* [What you should do] Select the lines of the records containing the word "Portafolio" and list them.

** Opening Supplied records block **

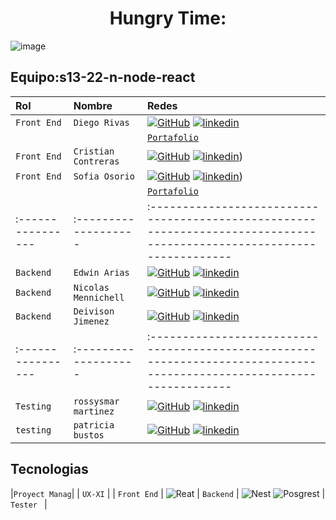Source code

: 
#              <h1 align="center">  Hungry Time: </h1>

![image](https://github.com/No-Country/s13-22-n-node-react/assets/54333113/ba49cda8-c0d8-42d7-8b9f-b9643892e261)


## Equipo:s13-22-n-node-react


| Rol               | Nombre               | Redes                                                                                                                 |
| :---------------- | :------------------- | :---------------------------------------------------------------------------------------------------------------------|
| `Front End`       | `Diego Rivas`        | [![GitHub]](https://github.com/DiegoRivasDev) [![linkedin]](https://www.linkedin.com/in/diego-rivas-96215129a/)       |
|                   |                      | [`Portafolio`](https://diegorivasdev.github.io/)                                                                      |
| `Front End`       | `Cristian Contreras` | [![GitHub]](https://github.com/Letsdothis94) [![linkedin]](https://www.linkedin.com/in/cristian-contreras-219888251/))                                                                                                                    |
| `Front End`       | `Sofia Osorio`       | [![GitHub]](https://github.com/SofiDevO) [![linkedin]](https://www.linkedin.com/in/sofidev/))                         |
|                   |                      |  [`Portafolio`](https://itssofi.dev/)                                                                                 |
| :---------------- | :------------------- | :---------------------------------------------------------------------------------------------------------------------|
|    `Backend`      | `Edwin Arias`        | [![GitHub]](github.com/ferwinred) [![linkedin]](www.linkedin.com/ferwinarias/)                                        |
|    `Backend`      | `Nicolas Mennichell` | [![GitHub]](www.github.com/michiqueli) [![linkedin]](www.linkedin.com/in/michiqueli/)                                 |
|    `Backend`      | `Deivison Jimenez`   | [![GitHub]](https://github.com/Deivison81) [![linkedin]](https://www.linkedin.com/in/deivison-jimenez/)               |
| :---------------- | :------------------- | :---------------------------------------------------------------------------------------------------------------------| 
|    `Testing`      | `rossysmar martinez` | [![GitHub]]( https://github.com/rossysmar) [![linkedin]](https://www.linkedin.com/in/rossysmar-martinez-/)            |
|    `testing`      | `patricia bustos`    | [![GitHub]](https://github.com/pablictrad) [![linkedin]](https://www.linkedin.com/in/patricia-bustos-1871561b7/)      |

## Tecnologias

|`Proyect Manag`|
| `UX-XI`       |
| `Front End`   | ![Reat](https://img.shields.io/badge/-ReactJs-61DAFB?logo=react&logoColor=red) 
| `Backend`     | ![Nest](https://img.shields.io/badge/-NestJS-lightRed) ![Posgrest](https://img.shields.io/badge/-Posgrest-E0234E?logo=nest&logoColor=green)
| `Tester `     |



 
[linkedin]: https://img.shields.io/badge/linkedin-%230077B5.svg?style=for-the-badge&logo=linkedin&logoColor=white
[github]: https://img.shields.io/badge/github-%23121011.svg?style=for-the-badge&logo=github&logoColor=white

** Closing Supplied records block **

* [Answer space]
|                   |                      | [`Portafolio`](https://diegorivasdev.github.io/)                                                                      |
|                   |                      |  [`Portafolio`](https://itssofi.dev/)                                                                                 |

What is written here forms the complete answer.